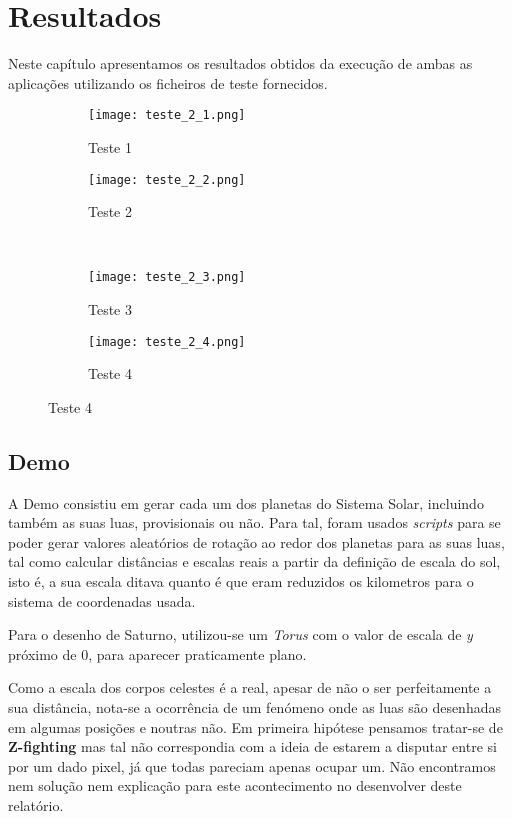 \documentclass[14pt, a4 paper]{report}
\begin{document}
\chapter{Resultados} \label{chap:resultado}

Neste capítulo apresentamos os resultados obtidos da execução de ambas as aplicações utilizando os ficheiros de teste fornecidos.

\begin{figure}[h]
    \centering
    \begin{subfigure}{.5\textwidth}
    \centering
    \texttt{[image: teste\_2\_1.png]}
    \caption{Teste 1}
    \label{fig:sub1}
    \end{subfigure}%
    \begin{subfigure}{.5\textwidth}
    \centering
    \texttt{[image: teste\_2\_2.png]}
    \caption{Teste 2}
    \label{fig:sub2}
    \end{subfigure}%
    \\
    \begin{subfigure}{.5\textwidth}
    \centering
    \texttt{[image: teste\_2\_3.png]}
    \caption{Teste 3}
    \label{fig:sub3}
    \end{subfigure}%
    \begin{subfigure}{.5\textwidth}
    \centering
    \texttt{[image: teste\_2\_4.png]}
    \caption{Teste 4}
    \label{fig:sub4}
    \end{subfigure}%
    \label{fig:2}
\end{figure}

\section{Demo}

A Demo consistiu em gerar cada um dos planetas do Sistema Solar, incluindo também as suas luas, provisionais ou não. Para tal, foram usados \textit{scripts} para se poder gerar valores aleatórios de rotação ao redor dos planetas para as suas luas, tal como calcular distâncias e escalas reais a partir da definição de escala do sol, isto é, a sua escala ditava quanto é que eram reduzidos os kilometros para o sistema de coordenadas usada.

Para o desenho de Saturno, utilizou-se um \textit{Torus} com o valor de escala de \textit{y} próximo de 0, para aparecer praticamente plano.

Como a escala dos corpos celestes é a real, apesar de não o ser perfeitamente a sua distância, nota-se a ocorrência de um fenómeno onde as luas são desenhadas em algumas posições e noutras não. Em primeira hipótese pensamos tratar-se de \textbf{Z-fighting} mas tal não correspondia com a ideia de estarem a disputar entre si por um dado pixel, já que todas pareciam apenas ocupar um. Não encontramos nem solução nem explicação para este acontecimento no desenvolver deste relatório.
\end{document}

━━━━

## Exercise prompt
If an entry contains an image, skip the image and return the rest of the listing unchanged.

## Your solution
 \documentclass[14pt, a4 paper]{report}
\begin{document}
\chapter{Resultados} \label{chap:resultado}

Neste capítulo apresentamos os resultados obtidos da execução de ambas as aplicações utilizando os ficheiros de teste fornecidos.

\begin{figure}[h]
    \centering
    \begin{subfigure}{.5\textwidth}
    \centering
    \texttt{[image: teste\_2\_1.png]}
    \caption{Teste 1}
    \label{fig:sub1}
    \end{subfigure}%
    \begin{subfigure}{.5\textwidth}
    \centering
    \texttt{[image: teste\_2\_2.png]}
    \caption{Teste 2}
    \label{fig:sub2}
    \end{subfigure}%
    \\
    \begin{subfigure}{.5\textwidth}
    \centering
    \texttt{[image: teste\_2\_3.png]}
    \caption{Teste 3}
    \label{fig:sub3}
    \end{subfigure}%
    \begin{subfigure}{.5\textwidth}
    \centering
    \texttt{[image: teste\_2\_4.png]}
    \caption{Teste 4}
    \label{fig:sub4}
    \end{subfigure}%
    \label{fig:2}
\end{figure}

\section{Demo}

A Demo consistiu em gerar cada um dos planetas do Sistema Solar, incluindo também as suas luas, provisionais ou não. Para tal, foram usados \textit{scripts} para se poder gerar valores aleatórios de rotação ao redor dos planetas para as suas luas, tal como calcular distâncias e escalas reais a partir da definição de escala do sol, isto é, a sua escala ditava quanto é que eram reduzidos os kilometros para o sistema de coordenadas usada.

Para o desenho de Saturno, utilizou-se um \textit{Torus} com o valor de escala de \textit{y} próximo de 0, para aparecer praticamente plano.

Como a escala dos corpos celestes é a real, apesar de não o ser perfeitamente a sua distância, nota-se a ocorrência de um fenómeno onde as luas são desenhadas em algumas posições e noutras não. Em primeira hipótese pensamos tratar-se de \textbf{Z-fighting} mas tal não correspondia com a ideia de estarem a disputar entre si por um dado pixel, já que todas pareciam apenas ocupar um. Não encontramos nem solução nem explicação para este acontecimento no desenvolver deste relatório.
\end{document}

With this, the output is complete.